This software project accompanies the research paper, CLaRa: Bridging Retrieval and Generation with Continuous Latent Reasoning.
- Nov 25, 2025. Models are available on Huggingface.
- Dec 3, 2025. Evaluation data are available in
./evaluation/evaluation_data.
Retrieval-Augmented Generation (RAG) enhances large language models with external knowledge but suffers from long contexts and disjoint retrieval-generation optimization. Existing soft compression frameworks face two key limitations: (i) reconstruction-based objectives bias compressors toward surface patterns rather than semantic preservation; (ii) retrievers and compressors are trained separately, requiring double encoding despite compressed vectors being inherently retrievable.

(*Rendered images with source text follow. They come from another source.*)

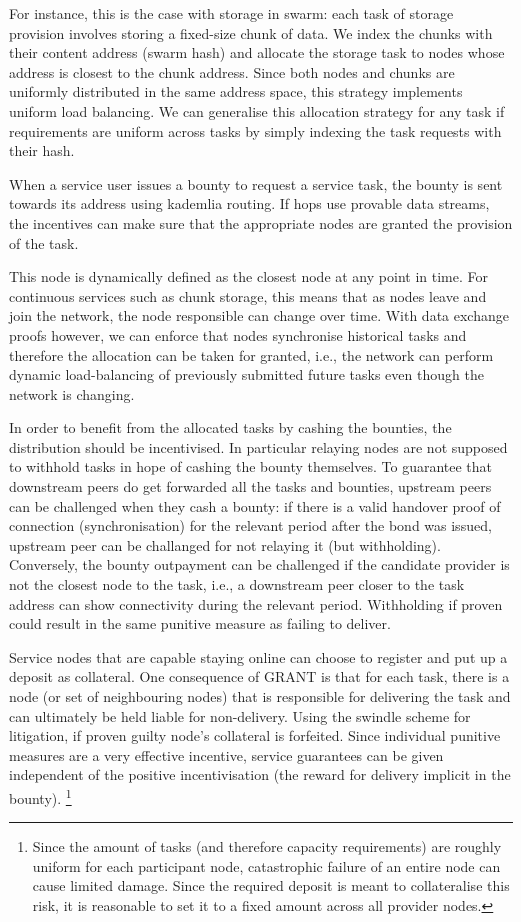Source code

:\documentclass[a4paper,10pt]{article}
\begin{document}
For instance, this is the case with storage in swarm:
each task of storage provision involves storing a fixed-size chunk of data.
We index the chunks with their content address (swarm hash) and allocate the storage task
to nodes whose address is closest to the chunk address.
Since both nodes and chunks are uniformly distributed in the same address space,
this strategy implements uniform load balancing. We can generalise this allocation
strategy for any task if requirements
are uniform across tasks by simply indexing the task requests with their hash.

When a service user issues a bounty to request a service task, the bounty
is sent towards its address using kademlia routing.
If hops use provable data streams, the incentives can make sure
that the appropriate nodes are granted the provision of the task.

This node is dynamically defined as the closest node at any point in time.
For continuous services such as chunk storage, this means that as nodes leave
and join the network, the node responsible can change over time.
With data exchange proofs however, we can enforce that nodes synchronise historical
tasks and therefore the allocation can be taken for granted, i.e., the network
can perform dynamic load-balancing of previously submitted future tasks even though
the network is changing.

In order to benefit from the allocated tasks by cashing the bounties, the distribution
should be incentivised. In particular relaying nodes are not supposed to withhold
tasks in hope of cashing the bounty themselves.
To guarantee that downstream peers do get forwarded all the tasks and bounties,
upstream peers can be challenged when they cash a bounty:
if there is a valid handover proof of connection (synchronisation)
for the relevant period after the bond was issued, upstream peer can be challanged
for not relaying it (but withholding). Conversely, the bounty outpayment can be challenged
if the candidate provider is not the closest node to the task, i.e., a downstream peer closer to
the task address can show connectivity during the relevant period. Withholding if proven could
result in the same punitive measure as failing to deliver.


Service nodes that are capable staying online can choose to register
and put up a deposit as collateral.
One consequence of GRANT is that for each task, there is a node (or set of neighbouring nodes)
that is responsible for delivering the task and can ultimately be held liable
for non-delivery. Using the swindle scheme for litigation, if proven guilty node's
collateral is forfeited.
Since individual punitive measures are a very
effective incentive, service guarantees can be given independent of the
positive incentivisation (the reward for delivery implicit in the bounty).%
%
\footnote{Since the amount of tasks (and therefore capacity requirements) are roughly uniform for each
participant node, catastrophic failure of an entire node can cause limited damage.
Since the required deposit is meant to collateralise this risk, it is reasonable to
set it to a fixed amount across all provider nodes.}
\end{document}
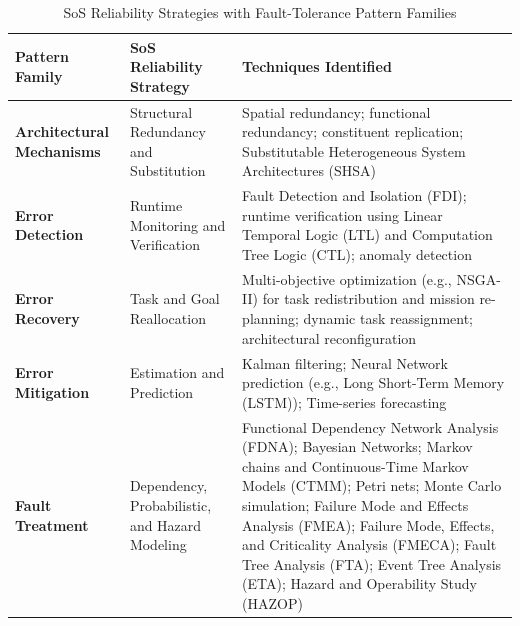 \begin{table}[htp]
\small
\caption{SoS Reliability Strategies with \citet{hanmer2013patterns} Fault-Tolerance Pattern Families}
\label{tab:sos-reliability-techniques}
\centering
\renewcommand{\arraystretch}{1.25}
\begin{tabular}{p{3.5cm} p{3.5cm} p{7.5cm}}
\toprule
\textbf{Pattern Family} & \textbf{SoS Reliability Strategy} & \textbf{Techniques Identified \cite{ferreira2021reliability, uday2015designing, abdelmoumen2026comprehensive}} \\
\midrule

\textbf{Architectural Mechanisms} 
& Structural Redundancy and Substitution 
& Spatial redundancy; functional redundancy; constituent replication; Substitutable Heterogeneous System Architectures (SHSA) \\


\midrule

\textbf{Error Detection} 
& Runtime Monitoring and Verification 
& Fault Detection and Isolation (FDI); runtime verification using Linear Temporal Logic (LTL) and Computation Tree Logic (CTL); anomaly detection \\

\midrule

\textbf{Error Recovery} 
& Task and Goal Reallocation 
& Multi-objective optimization (e.g., NSGA-II) for task redistribution and mission re-planning; dynamic task reassignment; architectural reconfiguration \\


\midrule

\textbf{Error Mitigation} 
& Estimation and Prediction 
& Kalman filtering; Neural Network  prediction (e.g., Long Short-Term Memory (LSTM)); Time-series forecasting\\

\midrule

\textbf{Fault Treatment} 
& Dependency, Probabilistic, and Hazard Modeling 
& Functional Dependency Network Analysis (FDNA); Bayesian Networks; Markov chains and Continuous-Time Markov Models (CTMM); Petri nets; Monte Carlo simulation; 
\newline
Failure Mode and Effects Analysis (FMEA); Failure Mode, Effects, and Criticality Analysis (FMECA); Fault Tree Analysis (FTA); Event Tree Analysis (ETA); Hazard and Operability Study (HAZOP) \\

\bottomrule
\end{tabular}
\end{table}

In this work, we investigate:
- How can we improve semantic preservation in compressed representations through better pretraining objectives?
- How can we unify retrieval and generation optimization to avoid redundant encoding and disjoint objectives?
We design a Three-stage training approach and introduce document compression techniques to improve RAG efficiency. The key findings are listed below.
-
Efficient Compression: CLaRa achieves significant compression rates (32x-64x) while preserving essential information for accurate answer generation.
-
Three-Stage Training: A carefully designed Three-stage training approach (compression pretraining + compression instruction tuning + end-to-end fine-tuning) enables effective learning of both retrieval and generation.
For more interesting findings, please refer to our original paper!
CLaRa uses a carefully designed three-stage training approach:
Stage 1: Compression Pretraining
- Train the compressor using SCP framework with QA pairs and paraphrases
- Retain key semantics through QA-based and paraphrase-guided supervision
- Support compression rates of 1x-256x
Stage 2: Compression Instruction Tuning
- Fine-tune the compressor on instruction-following tasks for downstream QA
- Use text-based QA output to ensure compressed representations retain sufficient semantics
Stage 3: End-to-End Fine-tuning (CLaRa)
- Jointly train reranker and generator via a single language modeling loss
- Unify retrieval and generation in shared continuous space using differentiable top-k estimator
In this repository, we release our implementation of CLaRa, built upon OpenRLHF.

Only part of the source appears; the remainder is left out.